(Saved entries)
* * *

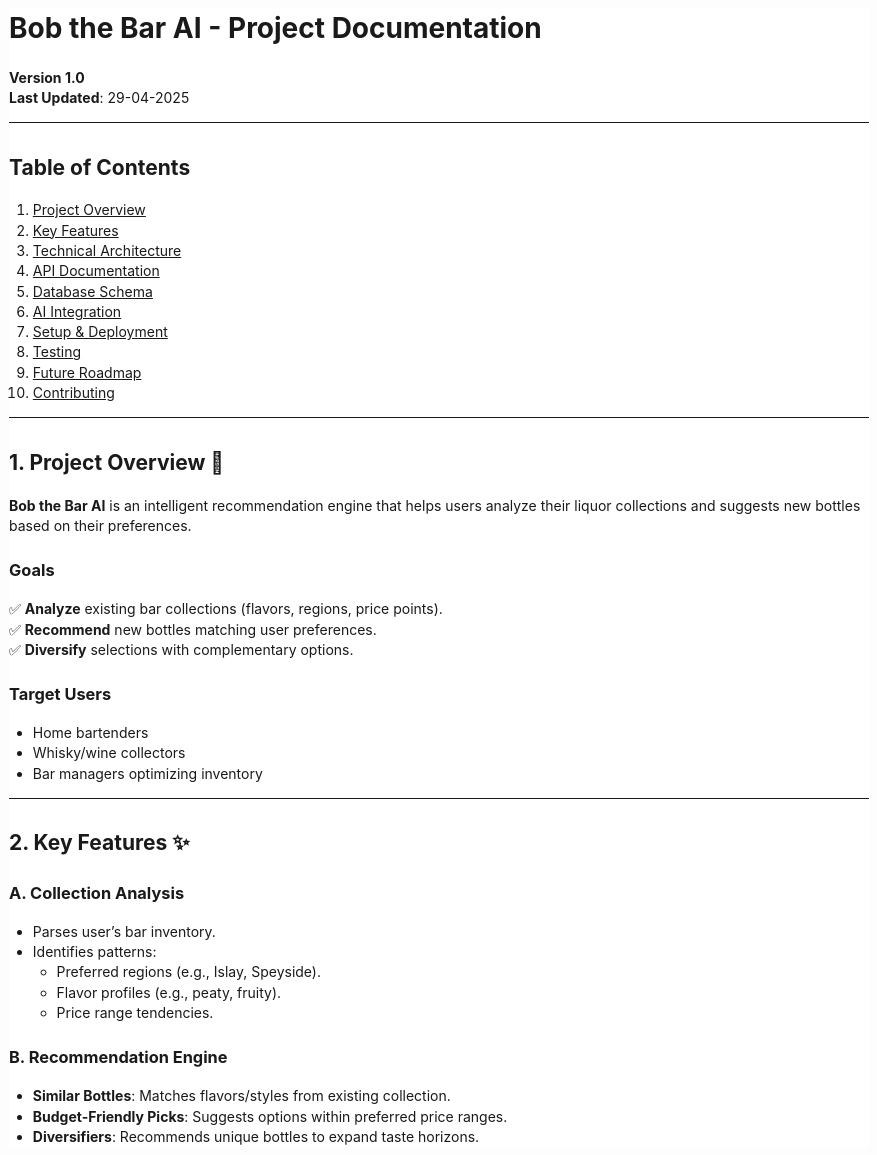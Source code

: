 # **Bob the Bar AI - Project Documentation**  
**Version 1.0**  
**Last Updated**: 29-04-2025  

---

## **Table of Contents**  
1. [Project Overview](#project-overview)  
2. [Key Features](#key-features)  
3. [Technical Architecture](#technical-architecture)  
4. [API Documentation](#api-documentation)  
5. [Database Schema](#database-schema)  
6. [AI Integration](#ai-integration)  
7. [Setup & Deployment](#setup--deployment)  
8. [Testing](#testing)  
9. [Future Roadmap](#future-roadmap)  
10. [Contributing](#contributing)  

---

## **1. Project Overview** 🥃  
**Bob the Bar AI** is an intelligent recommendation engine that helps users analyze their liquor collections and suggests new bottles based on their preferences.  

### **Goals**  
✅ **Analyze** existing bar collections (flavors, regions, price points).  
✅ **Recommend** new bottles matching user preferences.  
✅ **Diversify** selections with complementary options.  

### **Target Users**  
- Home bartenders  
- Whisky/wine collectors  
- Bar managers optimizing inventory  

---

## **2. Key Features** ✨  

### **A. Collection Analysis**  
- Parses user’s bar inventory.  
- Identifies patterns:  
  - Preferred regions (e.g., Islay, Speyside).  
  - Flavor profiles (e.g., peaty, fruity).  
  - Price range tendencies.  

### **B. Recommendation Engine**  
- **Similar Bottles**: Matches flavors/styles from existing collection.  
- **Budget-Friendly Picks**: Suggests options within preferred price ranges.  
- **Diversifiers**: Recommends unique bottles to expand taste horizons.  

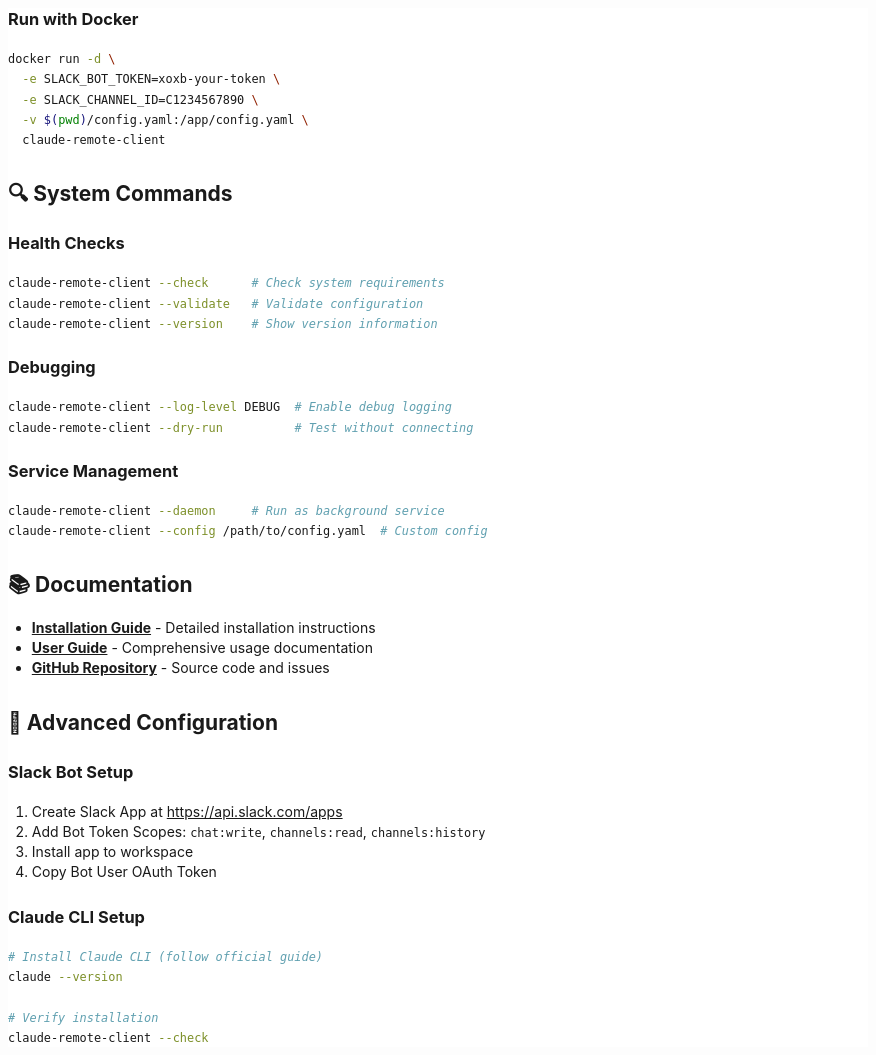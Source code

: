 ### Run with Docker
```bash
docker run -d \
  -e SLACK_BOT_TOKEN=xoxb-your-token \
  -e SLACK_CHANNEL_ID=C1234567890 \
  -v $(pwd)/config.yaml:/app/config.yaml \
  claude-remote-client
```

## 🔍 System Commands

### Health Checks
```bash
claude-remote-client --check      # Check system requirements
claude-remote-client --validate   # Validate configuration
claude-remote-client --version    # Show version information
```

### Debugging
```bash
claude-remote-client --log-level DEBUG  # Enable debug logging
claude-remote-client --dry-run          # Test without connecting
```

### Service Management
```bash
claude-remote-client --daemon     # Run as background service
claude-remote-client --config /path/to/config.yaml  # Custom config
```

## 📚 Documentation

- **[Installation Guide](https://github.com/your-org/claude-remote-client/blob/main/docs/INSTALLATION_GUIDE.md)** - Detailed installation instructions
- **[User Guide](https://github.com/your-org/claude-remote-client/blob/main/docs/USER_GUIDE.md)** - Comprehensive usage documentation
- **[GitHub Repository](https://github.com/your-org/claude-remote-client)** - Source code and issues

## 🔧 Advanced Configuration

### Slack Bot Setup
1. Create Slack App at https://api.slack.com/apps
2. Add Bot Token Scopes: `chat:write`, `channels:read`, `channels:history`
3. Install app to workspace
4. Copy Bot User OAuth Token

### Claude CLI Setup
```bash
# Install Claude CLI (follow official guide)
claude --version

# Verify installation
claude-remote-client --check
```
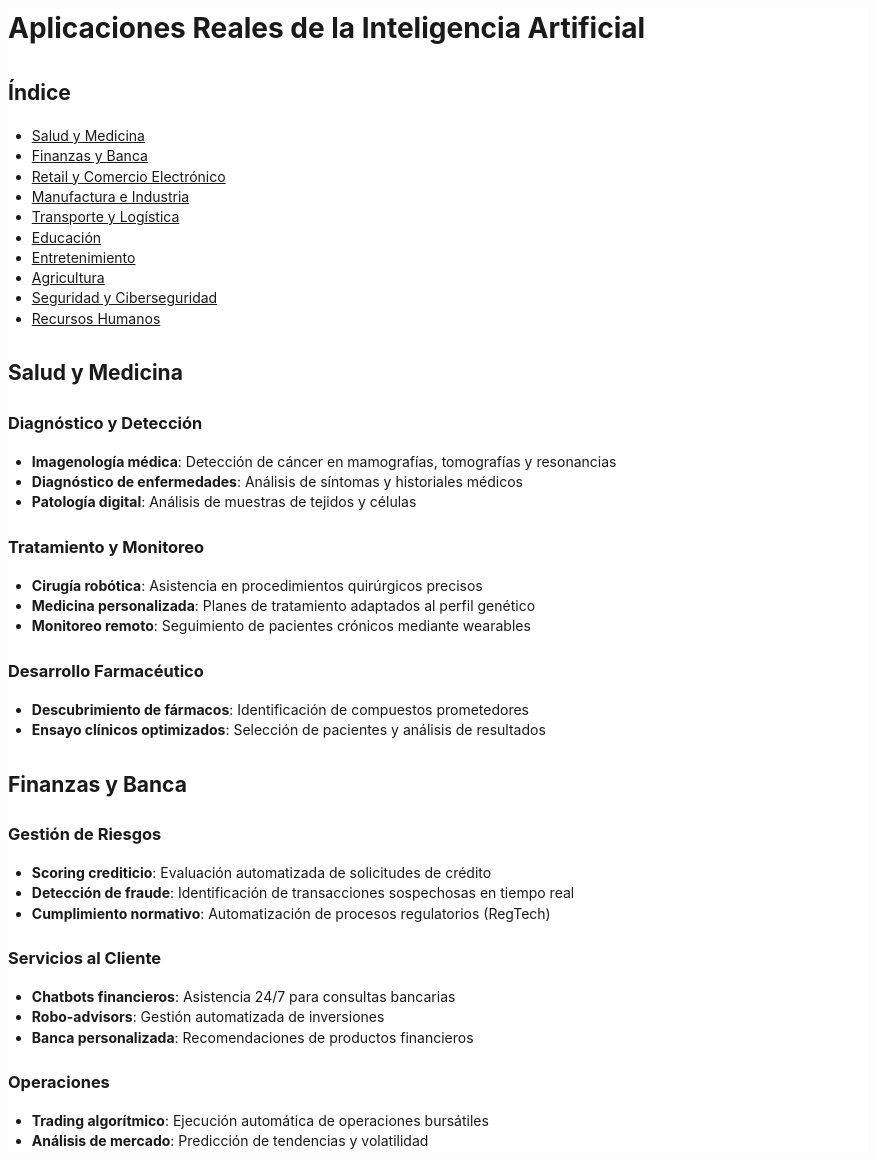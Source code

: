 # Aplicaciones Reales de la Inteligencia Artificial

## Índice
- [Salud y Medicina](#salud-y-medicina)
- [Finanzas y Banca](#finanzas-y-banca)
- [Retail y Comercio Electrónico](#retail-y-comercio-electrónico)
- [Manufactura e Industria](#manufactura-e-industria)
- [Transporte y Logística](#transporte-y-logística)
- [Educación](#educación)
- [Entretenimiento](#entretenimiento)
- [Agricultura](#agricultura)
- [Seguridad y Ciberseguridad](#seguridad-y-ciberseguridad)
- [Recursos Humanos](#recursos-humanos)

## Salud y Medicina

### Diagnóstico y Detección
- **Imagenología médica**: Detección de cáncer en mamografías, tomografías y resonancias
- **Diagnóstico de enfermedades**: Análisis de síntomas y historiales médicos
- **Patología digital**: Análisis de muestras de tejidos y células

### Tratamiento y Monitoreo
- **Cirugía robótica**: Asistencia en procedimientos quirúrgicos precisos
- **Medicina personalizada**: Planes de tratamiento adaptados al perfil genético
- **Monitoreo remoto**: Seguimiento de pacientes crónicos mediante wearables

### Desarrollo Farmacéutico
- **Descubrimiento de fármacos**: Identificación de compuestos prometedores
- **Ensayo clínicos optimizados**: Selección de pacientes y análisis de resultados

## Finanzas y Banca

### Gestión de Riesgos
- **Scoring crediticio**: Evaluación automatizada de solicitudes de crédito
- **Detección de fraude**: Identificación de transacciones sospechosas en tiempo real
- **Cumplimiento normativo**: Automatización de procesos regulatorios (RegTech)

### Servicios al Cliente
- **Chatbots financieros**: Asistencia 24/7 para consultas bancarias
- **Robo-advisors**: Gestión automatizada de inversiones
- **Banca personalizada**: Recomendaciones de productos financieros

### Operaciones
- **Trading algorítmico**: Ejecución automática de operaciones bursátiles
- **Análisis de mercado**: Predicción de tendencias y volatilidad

* * *

▶ [TASK REQUIREMENTS] Omitting all pictures, reproduce the records above in their entirety.

▶ [ANSWER FOR THE TASK]
Source code

: # **Bob the Bar AI - Project Documentation**  
**Version 1.0**  
**Last Updated**: 29-04-2025  

---

## **Table of Contents**  
1. [Project Overview](#project-overview)  
2. [Key Features](#key-features)  
3. [Technical Architecture](#technical-architecture)  
4. [API Documentation](#api-documentation)  
5. [Database Schema](#database-schema)  
6. [AI Integration](#ai-integration)  
7. [Setup & Deployment](#setup--deployment)  
8. [Testing](#testing)  
9. [Future Roadmap](#future-roadmap)  
10. [Contributing](#contributing)  

---

## **1. Project Overview** 🥃  
**Bob the Bar AI** is an intelligent recommendation engine that helps users analyze their liquor collections and suggests new bottles based on their preferences.  

### **Goals**  
✅ **Analyze** existing bar collections (flavors, regions, price points).  
✅ **Recommend** new bottles matching user preferences.  
✅ **Diversify** selections with complementary options.  

### **Target Users**  
- Home bartenders  
- Whisky/wine collectors  
- Bar managers optimizing inventory  

---

## **2. Key Features** ✨  

### **A. Collection Analysis**  
- Parses user’s bar inventory.  
- Identifies patterns:  
  - Preferred regions (e.g., Islay, Speyside).  
  - Flavor profiles (e.g., peaty, fruity).  
  - Price range tendencies.  

### **B. Recommendation Engine**  
- **Similar Bottles**: Matches flavors/styles from existing collection.  
- **Budget-Friendly Picks**: Suggests options within preferred price ranges.  
- **Diversifiers**: Recommends unique bottles to expand taste horizons.  

Source code

: ### Run with Docker
```bash
docker run -d \
  -e SLACK_BOT_TOKEN=xoxb-your-token \
  -e SLACK_CHANNEL_ID=C1234567890 \
  -v $(pwd)/config.yaml:/app/config.yaml \
  claude-remote-client
```

## 🔍 System Commands

### Health Checks
```bash
claude-remote-client --check      # Check system requirements
claude-remote-client --validate   # Validate configuration
claude-remote-client --version    # Show version information
```

### Debugging
```bash
claude-remote-client --log-level DEBUG  # Enable debug logging
claude-remote-client --dry-run          # Test without connecting
```

### Service Management
```bash
claude-remote-client --daemon     # Run as background service
claude-remote-client --config /path/to/config.yaml  # Custom config
```

## 📚 Documentation

- **[Installation Guide](https://github.com/your-org/claude-remote-client/blob/main/docs/INSTALLATION_GUIDE.md)** - Detailed installation instructions
- **[User Guide](https://github.com/your-org/claude-remote-client/blob/main/docs/USER_GUIDE.md)** - Comprehensive usage documentation
- **[GitHub Repository](https://github.com/your-org/claude-remote-client)** - Source code and issues

## 🔧 Advanced Configuration

### Slack Bot Setup
1. Create Slack App at https://api.slack.com/apps
2. Add Bot Token Scopes: `chat:write`, `channels:read`, `channels:history`
3. Install app to workspace
4. Copy Bot User OAuth Token

### Claude CLI Setup
```bash
# Install Claude CLI (follow official guide)
claude --version

# Verify installation
claude-remote-client --check
```
Source code

: # Aplicaciones Reales de la Inteligencia Artificial

## Índice
- [Salud y Medicina](#salud-y-medicina)
- [Finanzas y Banca](#finanzas-y-banca)
- [Retail y Comercio Electrónico](#retail-y-comercio-electrónico)
- [Manufactura e Industria](#manufactura-e-industria)
- [Transporte y Logística](#transporte-y-logística)
- [Educación](#educación)
- [Entretenimiento](#entretenimiento)
- [Agricultura](#agricultura)
- [Seguridad y Ciberseguridad](#seguridad-y-ciberseguridad)
- [Recursos Humanos](#recursos-humanos)

## Salud y Medicina

### Diagnóstico y Detección
- **Imagenología médica**: Detección de cáncer en mamografías, tomografías y resonancias
- **Diagnóstico de enfermedades**: Análisis de síntomas y historiales médicos
- **Patología digital**: Análisis de muestras de tejidos y células

### Tratamiento y Monitoreo
- **Cirugía robótica**: Asistencia en procedimientos quirúrgicos precisos
- **Medicina personalizada**: Planes de tratamiento adaptados al perfil genético
- **Monitoreo remoto**: Seguimiento de pacientes crónicos mediante wearables

### Desarrollo Farmacéutico
- **Descubrimiento de fármacos**: Identificación de compuestos prometedores
- **Ensayo clínicos optimizados**: Selección de pacientes y análisis de resultados

## Finanzas y Banca

### Gestión de Riesgos
- **Scoring crediticio**: Evaluación automatizada de solicitudes de crédito
- **Detección de fraude**: Identificación de transacciones sospechosas en tiempo real
- **Cumplimiento normativo**: Automatización de procesos regulatorios (RegTech)

### Servicios al Cliente
- **Chatbots financieros**: Asistencia 24/7 para consultas bancarias
- **Robo-advisors**: Gestión automatizada de inversiones
- **Banca personalizada**: Recomendaciones de productos financieros

### Operaciones
- **Trading algorítmico**: Ejecución automática de operaciones bursátiles
- **Análisis de mercado**: Predicción de tendencias y volatilidad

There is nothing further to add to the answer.